> _Exercise_
Reply with one number: the count of lines in the records below that hold "object".

> _Dataset records_
--------------------------------------------------
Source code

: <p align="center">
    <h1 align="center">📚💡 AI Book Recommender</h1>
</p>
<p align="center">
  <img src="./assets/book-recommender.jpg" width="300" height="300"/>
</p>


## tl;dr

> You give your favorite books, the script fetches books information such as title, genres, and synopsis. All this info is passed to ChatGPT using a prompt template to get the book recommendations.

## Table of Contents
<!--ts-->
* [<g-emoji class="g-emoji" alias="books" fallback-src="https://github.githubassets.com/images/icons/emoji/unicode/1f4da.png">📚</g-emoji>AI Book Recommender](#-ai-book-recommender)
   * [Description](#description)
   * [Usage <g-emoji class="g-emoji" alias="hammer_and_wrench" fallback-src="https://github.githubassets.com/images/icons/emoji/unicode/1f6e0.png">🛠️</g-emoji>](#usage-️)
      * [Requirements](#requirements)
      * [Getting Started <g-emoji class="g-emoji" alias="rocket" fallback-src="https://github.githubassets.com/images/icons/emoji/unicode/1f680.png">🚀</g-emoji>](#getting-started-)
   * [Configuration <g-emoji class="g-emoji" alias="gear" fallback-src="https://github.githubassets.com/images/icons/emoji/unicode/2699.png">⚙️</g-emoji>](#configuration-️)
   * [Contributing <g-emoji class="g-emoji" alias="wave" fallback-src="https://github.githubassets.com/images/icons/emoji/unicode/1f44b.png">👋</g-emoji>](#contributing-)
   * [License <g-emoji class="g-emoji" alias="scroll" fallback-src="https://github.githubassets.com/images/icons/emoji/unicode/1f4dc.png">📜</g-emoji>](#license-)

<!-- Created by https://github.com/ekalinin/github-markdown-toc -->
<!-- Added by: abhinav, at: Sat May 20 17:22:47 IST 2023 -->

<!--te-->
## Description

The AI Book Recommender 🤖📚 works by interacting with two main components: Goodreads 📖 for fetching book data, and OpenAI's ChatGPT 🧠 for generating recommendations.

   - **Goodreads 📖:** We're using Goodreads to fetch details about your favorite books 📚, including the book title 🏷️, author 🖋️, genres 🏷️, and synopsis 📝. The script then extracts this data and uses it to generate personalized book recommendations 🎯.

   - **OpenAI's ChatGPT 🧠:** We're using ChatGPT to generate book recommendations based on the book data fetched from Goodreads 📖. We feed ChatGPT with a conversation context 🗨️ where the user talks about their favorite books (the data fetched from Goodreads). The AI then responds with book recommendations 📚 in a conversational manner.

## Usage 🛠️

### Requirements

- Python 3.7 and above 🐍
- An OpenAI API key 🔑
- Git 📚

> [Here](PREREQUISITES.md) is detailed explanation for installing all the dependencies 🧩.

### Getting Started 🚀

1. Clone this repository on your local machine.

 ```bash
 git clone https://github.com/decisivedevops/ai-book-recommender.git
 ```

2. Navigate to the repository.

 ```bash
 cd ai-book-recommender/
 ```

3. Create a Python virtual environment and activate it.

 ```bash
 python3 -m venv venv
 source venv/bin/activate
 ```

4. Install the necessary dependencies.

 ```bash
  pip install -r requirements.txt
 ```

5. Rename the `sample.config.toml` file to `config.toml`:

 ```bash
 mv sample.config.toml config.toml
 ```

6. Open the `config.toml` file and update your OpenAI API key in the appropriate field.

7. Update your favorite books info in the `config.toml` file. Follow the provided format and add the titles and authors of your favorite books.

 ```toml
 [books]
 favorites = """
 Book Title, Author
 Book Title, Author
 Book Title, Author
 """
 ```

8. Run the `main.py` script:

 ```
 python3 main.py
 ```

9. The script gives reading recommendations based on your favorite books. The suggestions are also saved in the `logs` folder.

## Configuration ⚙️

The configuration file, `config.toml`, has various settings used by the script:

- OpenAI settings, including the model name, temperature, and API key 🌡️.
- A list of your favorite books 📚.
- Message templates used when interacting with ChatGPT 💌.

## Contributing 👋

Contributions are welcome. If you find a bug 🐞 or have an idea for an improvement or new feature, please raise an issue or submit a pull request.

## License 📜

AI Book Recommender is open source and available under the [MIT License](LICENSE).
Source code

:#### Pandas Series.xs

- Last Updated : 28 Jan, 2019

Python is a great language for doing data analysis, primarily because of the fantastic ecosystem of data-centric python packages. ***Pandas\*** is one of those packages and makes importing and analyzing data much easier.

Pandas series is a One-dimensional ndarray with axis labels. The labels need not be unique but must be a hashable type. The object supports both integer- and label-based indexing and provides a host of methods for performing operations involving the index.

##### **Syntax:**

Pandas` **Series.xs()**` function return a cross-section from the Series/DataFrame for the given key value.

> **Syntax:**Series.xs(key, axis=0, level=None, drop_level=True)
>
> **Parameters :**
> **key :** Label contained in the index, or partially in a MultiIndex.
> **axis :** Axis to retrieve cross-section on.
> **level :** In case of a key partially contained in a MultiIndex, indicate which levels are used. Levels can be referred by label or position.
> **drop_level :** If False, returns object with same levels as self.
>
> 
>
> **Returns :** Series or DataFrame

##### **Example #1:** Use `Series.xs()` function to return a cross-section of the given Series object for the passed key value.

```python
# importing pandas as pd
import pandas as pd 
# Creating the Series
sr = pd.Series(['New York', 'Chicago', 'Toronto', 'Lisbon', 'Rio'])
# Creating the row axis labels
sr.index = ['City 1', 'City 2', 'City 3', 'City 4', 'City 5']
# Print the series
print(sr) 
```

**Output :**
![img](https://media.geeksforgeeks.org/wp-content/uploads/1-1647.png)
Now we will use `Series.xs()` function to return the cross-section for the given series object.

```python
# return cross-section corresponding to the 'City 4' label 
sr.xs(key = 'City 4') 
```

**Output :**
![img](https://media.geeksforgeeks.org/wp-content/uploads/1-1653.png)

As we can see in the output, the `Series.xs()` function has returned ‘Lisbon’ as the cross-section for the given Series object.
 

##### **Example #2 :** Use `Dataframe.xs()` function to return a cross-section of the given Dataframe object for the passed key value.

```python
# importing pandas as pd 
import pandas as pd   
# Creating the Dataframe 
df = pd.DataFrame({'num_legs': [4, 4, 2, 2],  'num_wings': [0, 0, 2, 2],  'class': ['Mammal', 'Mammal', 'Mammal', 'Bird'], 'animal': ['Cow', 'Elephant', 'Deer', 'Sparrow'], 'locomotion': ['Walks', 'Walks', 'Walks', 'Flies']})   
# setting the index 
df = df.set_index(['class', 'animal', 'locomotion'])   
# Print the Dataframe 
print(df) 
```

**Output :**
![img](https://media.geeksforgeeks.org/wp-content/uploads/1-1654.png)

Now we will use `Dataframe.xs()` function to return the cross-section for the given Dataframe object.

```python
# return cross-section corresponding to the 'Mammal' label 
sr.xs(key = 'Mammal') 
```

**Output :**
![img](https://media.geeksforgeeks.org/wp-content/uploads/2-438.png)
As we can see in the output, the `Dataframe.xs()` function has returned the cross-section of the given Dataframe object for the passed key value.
--------------------------------------------------
> _Written solution_
8